The input: Begin

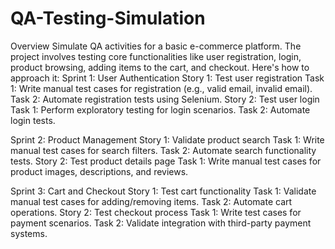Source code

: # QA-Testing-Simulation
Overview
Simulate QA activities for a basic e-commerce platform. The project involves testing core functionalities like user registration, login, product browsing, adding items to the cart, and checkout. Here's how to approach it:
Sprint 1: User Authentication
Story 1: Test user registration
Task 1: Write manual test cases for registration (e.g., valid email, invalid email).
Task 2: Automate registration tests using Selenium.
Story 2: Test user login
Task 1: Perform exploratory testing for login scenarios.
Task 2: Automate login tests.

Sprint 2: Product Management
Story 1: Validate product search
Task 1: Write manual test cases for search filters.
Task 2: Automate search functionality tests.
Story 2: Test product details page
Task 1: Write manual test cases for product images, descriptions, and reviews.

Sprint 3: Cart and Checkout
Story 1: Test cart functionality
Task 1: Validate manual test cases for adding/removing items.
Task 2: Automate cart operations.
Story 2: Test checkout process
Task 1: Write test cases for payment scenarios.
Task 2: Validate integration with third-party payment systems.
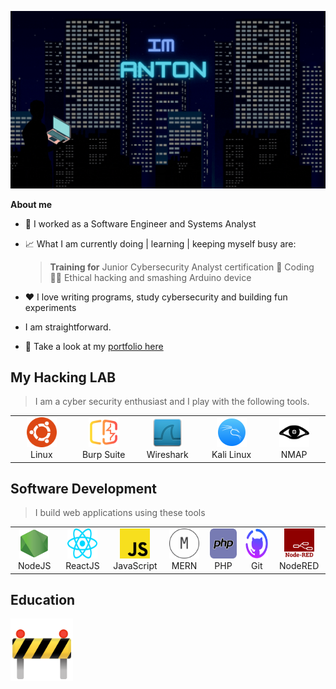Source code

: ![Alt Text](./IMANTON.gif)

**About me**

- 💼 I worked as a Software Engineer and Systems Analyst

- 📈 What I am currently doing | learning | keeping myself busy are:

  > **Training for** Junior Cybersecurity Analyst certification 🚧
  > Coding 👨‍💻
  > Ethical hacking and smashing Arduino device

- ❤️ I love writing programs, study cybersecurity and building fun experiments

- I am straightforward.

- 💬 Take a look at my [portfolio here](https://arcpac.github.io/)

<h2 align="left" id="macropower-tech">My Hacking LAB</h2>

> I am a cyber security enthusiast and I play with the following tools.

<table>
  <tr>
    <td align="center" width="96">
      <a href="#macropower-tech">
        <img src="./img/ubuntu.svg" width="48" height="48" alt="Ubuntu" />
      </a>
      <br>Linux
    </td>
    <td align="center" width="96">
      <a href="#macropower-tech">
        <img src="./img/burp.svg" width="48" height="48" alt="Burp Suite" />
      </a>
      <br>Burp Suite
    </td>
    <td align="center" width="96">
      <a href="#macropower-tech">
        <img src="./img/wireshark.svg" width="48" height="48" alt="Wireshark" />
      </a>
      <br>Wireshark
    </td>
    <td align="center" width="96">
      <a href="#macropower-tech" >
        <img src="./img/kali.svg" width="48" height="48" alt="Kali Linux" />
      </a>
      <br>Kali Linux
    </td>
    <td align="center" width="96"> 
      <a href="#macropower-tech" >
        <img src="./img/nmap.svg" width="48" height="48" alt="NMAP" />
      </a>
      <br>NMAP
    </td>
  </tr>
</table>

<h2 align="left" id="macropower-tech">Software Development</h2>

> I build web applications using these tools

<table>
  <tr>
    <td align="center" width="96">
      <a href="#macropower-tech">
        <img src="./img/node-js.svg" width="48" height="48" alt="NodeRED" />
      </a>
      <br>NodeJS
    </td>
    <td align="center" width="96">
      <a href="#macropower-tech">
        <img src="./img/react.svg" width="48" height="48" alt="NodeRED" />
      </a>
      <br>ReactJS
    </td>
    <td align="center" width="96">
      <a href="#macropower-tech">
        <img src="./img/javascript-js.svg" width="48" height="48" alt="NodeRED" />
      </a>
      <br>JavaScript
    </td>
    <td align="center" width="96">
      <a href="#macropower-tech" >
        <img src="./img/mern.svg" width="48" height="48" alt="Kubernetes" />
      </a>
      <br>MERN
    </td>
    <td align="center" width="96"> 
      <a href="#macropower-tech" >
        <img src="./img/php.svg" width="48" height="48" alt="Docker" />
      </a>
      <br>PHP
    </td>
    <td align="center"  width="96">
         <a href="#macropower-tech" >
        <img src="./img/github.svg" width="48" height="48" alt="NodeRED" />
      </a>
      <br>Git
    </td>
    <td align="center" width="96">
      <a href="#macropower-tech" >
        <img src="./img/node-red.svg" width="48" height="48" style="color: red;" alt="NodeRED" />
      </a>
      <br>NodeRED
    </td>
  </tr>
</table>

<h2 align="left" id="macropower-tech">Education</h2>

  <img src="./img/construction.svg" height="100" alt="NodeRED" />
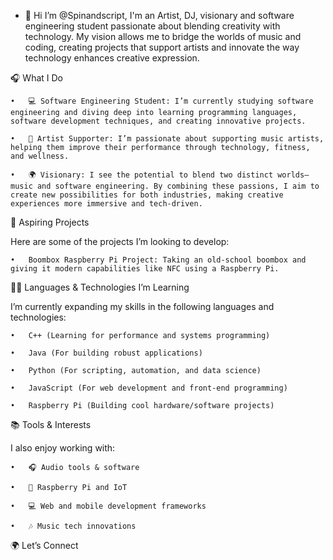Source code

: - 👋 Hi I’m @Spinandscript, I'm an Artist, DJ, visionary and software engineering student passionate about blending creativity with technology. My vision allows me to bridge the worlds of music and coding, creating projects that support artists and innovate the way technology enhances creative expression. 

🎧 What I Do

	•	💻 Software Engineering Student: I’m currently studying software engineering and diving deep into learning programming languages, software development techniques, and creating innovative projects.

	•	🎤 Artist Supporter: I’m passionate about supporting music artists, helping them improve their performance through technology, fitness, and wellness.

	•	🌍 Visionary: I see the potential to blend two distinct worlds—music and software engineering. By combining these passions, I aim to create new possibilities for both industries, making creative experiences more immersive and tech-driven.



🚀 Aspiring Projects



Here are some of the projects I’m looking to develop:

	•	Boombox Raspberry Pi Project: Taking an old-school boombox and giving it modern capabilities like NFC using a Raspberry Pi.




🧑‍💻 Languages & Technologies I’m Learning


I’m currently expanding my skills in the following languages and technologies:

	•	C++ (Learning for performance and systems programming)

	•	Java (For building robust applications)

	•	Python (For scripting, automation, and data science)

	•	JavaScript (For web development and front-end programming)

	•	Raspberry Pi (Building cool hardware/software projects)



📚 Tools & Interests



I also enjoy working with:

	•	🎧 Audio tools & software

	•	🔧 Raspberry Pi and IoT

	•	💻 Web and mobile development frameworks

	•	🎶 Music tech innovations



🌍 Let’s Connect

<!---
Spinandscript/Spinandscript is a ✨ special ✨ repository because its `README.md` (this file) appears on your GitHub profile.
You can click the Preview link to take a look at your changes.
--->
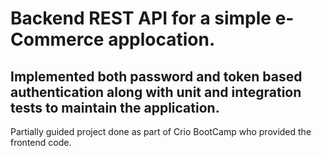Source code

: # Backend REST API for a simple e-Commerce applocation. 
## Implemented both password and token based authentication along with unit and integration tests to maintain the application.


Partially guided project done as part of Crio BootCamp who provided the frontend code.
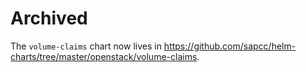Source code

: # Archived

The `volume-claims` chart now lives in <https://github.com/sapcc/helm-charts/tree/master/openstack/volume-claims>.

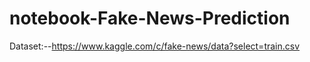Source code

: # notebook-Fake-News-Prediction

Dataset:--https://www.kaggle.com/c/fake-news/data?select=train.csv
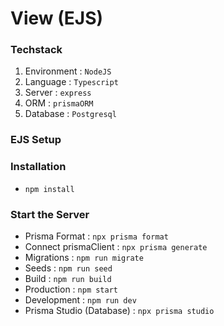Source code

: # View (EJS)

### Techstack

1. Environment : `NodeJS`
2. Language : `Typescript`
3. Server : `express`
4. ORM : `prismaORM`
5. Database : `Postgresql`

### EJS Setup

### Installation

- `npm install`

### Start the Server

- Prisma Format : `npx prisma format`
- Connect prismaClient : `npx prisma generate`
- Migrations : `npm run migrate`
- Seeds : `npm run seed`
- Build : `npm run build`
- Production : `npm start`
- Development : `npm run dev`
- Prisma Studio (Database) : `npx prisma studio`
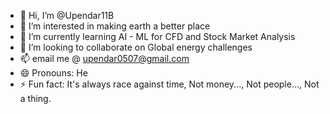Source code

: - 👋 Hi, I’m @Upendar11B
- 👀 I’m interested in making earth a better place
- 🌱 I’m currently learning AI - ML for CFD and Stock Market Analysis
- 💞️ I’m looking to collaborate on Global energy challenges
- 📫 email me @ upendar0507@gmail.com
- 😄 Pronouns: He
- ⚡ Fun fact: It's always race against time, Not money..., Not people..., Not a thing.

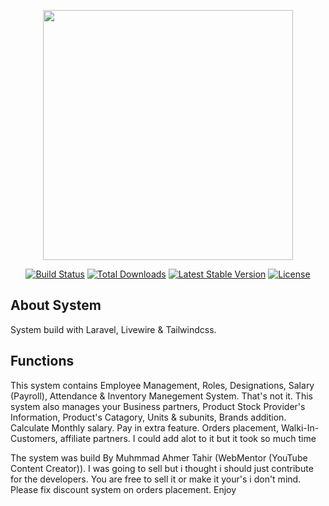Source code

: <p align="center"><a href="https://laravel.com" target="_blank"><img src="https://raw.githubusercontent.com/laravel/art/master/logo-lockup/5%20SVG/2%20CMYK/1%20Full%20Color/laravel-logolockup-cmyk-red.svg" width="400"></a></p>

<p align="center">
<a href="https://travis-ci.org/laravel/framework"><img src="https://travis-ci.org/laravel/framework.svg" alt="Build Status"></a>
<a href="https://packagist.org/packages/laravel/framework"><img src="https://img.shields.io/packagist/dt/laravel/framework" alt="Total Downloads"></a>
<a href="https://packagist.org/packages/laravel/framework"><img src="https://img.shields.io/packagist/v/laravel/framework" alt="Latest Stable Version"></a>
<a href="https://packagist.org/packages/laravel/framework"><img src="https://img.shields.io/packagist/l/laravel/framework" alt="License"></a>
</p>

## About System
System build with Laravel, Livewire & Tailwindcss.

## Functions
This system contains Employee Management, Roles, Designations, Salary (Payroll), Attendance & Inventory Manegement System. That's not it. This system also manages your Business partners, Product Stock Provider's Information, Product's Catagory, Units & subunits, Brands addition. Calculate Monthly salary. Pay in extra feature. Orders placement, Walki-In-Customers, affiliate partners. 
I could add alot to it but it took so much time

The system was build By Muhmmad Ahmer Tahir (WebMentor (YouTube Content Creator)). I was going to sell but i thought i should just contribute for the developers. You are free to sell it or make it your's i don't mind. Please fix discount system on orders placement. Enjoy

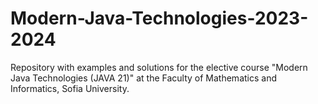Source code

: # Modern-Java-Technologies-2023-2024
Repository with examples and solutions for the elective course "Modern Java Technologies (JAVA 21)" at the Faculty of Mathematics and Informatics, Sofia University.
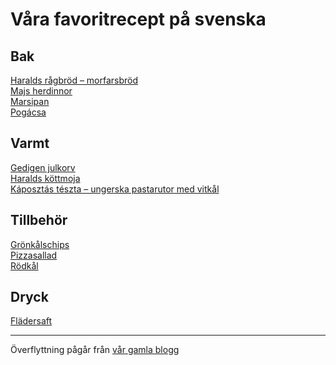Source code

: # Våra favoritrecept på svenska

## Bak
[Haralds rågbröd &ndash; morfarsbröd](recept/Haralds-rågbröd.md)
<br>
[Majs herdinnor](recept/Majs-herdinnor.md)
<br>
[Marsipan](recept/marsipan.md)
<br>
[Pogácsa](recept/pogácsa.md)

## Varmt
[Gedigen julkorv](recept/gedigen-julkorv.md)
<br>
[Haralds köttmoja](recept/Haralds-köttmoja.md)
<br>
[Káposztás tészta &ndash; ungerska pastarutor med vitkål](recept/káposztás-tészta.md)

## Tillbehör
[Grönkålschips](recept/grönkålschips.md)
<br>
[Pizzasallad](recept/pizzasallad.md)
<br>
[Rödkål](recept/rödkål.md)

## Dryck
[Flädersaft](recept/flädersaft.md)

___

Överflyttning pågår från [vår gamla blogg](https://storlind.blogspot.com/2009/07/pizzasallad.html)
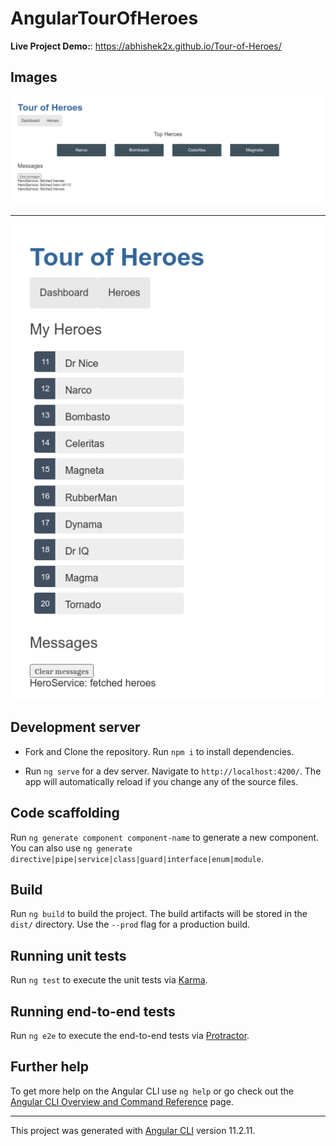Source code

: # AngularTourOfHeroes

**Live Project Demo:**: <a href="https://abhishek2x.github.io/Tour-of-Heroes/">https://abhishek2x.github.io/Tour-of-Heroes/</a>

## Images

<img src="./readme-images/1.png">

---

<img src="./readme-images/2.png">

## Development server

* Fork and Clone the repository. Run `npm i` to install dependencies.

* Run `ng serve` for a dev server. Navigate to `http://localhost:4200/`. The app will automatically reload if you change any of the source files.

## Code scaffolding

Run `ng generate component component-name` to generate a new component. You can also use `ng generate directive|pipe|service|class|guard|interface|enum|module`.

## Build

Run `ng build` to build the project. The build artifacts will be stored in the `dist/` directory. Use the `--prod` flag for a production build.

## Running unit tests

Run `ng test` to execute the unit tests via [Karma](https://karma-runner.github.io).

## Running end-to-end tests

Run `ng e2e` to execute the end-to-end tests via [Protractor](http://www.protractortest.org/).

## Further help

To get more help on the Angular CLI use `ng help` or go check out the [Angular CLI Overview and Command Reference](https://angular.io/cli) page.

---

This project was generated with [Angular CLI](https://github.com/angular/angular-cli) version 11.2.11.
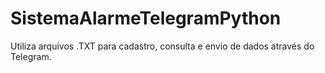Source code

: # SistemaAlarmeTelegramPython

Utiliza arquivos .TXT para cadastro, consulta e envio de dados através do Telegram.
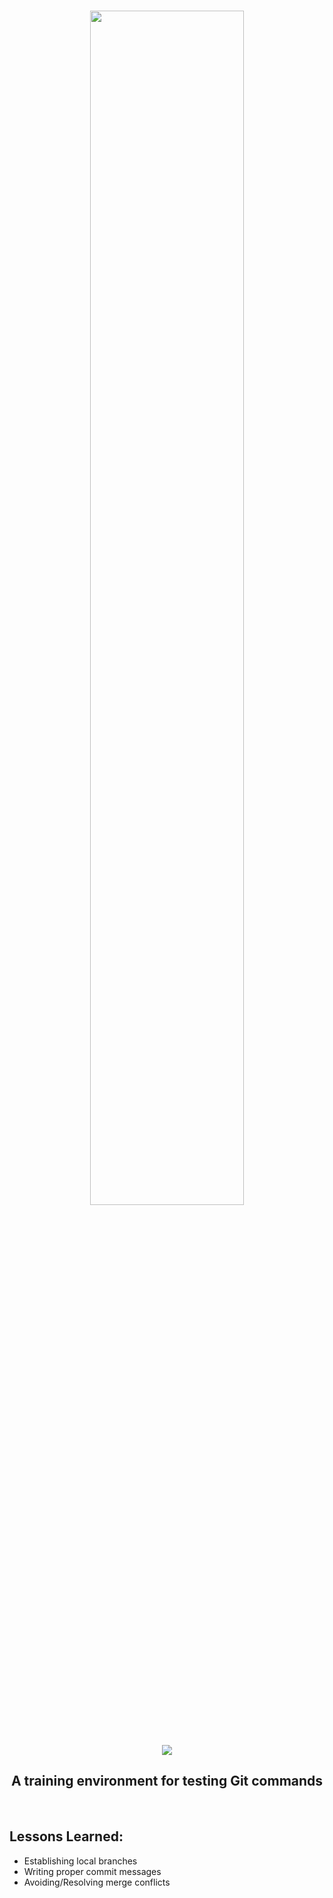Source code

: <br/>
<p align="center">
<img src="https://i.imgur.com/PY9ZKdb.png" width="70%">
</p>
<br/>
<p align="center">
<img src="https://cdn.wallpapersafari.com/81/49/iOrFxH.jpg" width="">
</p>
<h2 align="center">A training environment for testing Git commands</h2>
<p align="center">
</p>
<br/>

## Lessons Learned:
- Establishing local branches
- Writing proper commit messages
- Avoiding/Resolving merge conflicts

The input: End

Task description → Show every line from the entries that includes the word "creative".

Exercise answer →
: - 👋 Hi I’m @Spinandscript, I'm an Artist, DJ, visionary and software engineering student passionate about blending creativity with technology. My vision allows me to bridge the worlds of music and coding, creating projects that support artists and innovate the way technology enhances creative expression. 
	•	🌍 Visionary: I see the potential to blend two distinct worlds—music and software engineering. By combining these passions, I aim to create new possibilities for both industries, making creative experiences more immersive and tech-driven.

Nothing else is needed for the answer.